Two-and-a-half-year-old Jack made his first trip to circle the shore with Bob and Irene Hungerford, towed in a trailer behind Bob’s red Ford diesel pickup truck. Jack is a Clydesdale with hooves as big as my head. He is like a toddler full of curiosity. Each time the wind blew he perked up his ears. Each time a person or a car went by he turned his head. Jack is trying his very best to keep Bob and Irene’s minds off the loss they suffered last week when a trip to Tufts Veterinary Hospital ended in sadness. Jeffrey, their other draft horse, was diagnosed with an incurable case of equine leukemia. Sadly, Jeffrey has been laid to rest.
Ted and Judy Mayhew have returned from their escape to the warm breezes and sunny shores of St. Marten. Mildred, at the age of 96 although you’d never know it, had a little vacation of her own, spending the same block of time at the Mansion House. I was lucky enough to bump into her at the Stop & Shop where we engaged in conversation for just shy of an hour. We swapped stories about nearly every topic we could come up with, including her sweater-knitting that involved ripping out a few rows.
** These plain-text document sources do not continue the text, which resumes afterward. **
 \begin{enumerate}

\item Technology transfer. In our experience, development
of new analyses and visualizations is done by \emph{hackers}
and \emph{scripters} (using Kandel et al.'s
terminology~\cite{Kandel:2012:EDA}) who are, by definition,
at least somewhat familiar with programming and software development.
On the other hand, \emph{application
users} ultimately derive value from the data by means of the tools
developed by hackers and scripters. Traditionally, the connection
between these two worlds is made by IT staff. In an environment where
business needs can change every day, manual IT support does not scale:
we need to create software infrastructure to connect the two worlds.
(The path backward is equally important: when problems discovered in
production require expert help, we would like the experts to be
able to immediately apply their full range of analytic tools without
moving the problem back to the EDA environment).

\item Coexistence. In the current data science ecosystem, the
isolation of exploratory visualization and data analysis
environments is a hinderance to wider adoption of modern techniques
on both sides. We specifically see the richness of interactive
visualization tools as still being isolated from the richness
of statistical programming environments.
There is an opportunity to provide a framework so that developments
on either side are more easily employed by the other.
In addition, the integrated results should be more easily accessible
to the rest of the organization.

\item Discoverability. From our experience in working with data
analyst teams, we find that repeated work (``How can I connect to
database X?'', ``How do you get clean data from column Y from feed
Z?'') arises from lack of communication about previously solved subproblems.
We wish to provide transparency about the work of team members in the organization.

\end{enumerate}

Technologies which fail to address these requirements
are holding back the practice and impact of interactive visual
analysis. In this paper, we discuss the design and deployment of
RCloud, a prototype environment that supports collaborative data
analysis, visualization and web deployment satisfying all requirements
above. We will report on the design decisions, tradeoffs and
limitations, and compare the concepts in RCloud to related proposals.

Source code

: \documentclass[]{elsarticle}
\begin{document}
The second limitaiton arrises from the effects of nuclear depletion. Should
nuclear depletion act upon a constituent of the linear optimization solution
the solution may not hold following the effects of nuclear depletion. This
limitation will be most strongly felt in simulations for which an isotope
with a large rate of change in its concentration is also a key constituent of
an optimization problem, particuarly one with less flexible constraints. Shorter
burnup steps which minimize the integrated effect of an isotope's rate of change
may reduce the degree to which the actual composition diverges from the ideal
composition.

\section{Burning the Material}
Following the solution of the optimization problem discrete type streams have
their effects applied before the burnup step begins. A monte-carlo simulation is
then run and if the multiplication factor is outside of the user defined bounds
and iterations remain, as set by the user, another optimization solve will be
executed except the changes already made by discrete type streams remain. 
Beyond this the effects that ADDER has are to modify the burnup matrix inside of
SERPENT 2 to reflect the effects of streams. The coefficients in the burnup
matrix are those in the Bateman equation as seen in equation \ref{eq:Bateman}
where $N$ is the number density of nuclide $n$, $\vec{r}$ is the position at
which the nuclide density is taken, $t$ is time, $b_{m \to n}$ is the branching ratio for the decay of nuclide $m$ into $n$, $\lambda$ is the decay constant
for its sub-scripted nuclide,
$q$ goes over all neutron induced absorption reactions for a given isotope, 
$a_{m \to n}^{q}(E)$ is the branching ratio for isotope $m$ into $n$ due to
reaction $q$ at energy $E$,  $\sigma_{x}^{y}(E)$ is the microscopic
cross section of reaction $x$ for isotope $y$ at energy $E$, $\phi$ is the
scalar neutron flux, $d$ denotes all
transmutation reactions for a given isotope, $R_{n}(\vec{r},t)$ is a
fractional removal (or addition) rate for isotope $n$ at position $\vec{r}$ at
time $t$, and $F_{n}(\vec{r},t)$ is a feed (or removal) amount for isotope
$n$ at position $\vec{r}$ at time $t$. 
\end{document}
Thursday, Dec. 2, Miles Jaffe celebrated his 70th birthday. He frowned on the idea of a big soirée, so drop him an email at email@example.com. He will be pleasantly surprised. Belated birthday wishes go out to now six-year-old kindergarten student Jakie Glasgow and his sweet mommy, Molly.
Carl Crocker’s dad, Kimball, visited with Carl and his sister Kathie Carroll. It is always nice to catch up with him. He has the kind demeanor their mother, Great Grandma Crocker, had. I am hoping he will be back at Christmas along with third sibling Harvey.
Chilmark Preschool director, teacher, and friend Chris Abrams is making tremendous progress at Spaulding Rehabilitation Center in Boston. Chris had a benign brain tumor removed and is doing some rehab before she returns home. She sounds fantastic on the phone and according to her daughter-in-law, Jessica Benjamin, she is doing really well. I have her address and will happily pass it along to anyone that might like to drop her a note. In the meantime, acting director Heather Quinn and her team of educators, Talia Leuning, Laurisa Rich, and Kathie Carroll have all managed to keep things flowing smoothly in Chris’ absence.
Wednesday, Dec. 15, the library will hold its annual holiday party from 5 to 7 pm. There will be food, music, kids’ crafts, and evergreen swag making. It’s also the kickoff of our annual Big Book Sale. Loads of great books at bargain prices — $1 for hardcovers and $.25 paperbacks. The sale will continue during regular library hours through the holidays, with half-price starting on December 22 and everything free on December 27 and 28.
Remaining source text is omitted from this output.